Start of MATERIAL FOR THE TASK
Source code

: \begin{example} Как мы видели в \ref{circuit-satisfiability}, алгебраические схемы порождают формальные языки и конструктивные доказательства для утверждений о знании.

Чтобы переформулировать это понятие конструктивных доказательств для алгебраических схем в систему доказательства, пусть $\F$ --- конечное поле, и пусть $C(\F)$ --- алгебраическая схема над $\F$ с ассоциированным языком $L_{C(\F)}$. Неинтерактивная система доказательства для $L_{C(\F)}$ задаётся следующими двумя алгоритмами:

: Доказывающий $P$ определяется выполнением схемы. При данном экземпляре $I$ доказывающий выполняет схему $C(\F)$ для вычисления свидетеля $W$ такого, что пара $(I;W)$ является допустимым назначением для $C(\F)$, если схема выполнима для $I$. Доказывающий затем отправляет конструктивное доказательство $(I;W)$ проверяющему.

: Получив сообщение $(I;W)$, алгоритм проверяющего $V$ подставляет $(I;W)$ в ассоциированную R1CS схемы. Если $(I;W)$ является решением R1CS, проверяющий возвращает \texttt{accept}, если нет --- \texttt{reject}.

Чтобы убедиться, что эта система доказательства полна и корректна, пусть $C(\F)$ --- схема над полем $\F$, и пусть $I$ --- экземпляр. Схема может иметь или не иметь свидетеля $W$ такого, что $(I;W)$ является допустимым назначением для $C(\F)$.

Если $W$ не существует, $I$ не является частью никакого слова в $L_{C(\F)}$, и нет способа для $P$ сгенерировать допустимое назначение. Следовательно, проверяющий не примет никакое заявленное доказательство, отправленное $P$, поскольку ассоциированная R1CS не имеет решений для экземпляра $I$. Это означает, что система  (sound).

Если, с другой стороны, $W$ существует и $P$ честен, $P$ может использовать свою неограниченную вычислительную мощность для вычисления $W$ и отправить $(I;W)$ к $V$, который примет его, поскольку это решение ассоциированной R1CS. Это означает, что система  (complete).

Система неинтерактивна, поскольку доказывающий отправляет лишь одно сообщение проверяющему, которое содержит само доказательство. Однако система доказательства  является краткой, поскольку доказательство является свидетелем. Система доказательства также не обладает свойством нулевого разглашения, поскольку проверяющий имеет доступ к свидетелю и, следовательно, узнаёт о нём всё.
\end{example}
End of MATERIAL FOR THE TASK
Start of MATERIAL FOR THE TASK
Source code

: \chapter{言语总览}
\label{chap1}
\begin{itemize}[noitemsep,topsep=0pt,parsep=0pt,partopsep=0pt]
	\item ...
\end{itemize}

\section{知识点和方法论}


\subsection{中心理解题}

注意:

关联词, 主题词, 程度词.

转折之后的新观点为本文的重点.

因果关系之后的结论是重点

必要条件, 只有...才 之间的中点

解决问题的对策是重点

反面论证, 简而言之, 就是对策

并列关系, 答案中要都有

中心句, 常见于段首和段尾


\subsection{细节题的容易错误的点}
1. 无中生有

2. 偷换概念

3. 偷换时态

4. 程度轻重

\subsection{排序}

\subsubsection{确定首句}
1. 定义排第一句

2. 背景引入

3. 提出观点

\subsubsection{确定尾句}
End of MATERIAL FOR THE TASK
Start of MATERIAL FOR THE TASK
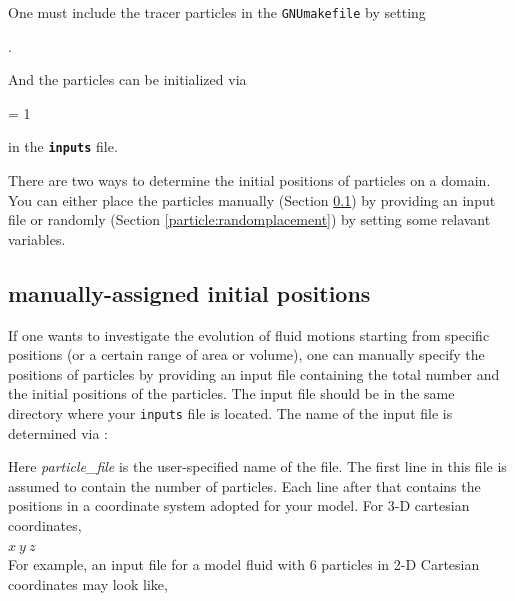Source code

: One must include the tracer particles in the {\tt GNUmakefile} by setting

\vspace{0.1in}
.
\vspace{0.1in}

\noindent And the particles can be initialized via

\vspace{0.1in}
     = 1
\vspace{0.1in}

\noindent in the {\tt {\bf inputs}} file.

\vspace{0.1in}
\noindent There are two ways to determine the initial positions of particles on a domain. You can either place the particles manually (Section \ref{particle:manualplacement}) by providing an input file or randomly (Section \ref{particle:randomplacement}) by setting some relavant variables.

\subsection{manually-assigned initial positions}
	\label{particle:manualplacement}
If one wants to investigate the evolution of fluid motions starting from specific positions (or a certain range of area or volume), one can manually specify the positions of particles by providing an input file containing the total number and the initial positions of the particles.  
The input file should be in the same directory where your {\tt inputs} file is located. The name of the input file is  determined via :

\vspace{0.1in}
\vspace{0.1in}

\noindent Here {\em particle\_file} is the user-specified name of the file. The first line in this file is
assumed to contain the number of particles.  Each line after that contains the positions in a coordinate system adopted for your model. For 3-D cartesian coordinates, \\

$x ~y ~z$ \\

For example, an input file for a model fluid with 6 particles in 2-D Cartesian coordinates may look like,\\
End of MATERIAL FOR THE TASK
* **ACTION ITEM**
Give the number of lines in the listing above that contain "проверяющий", and nothing else.

* **REPLY TO THE TASK**
3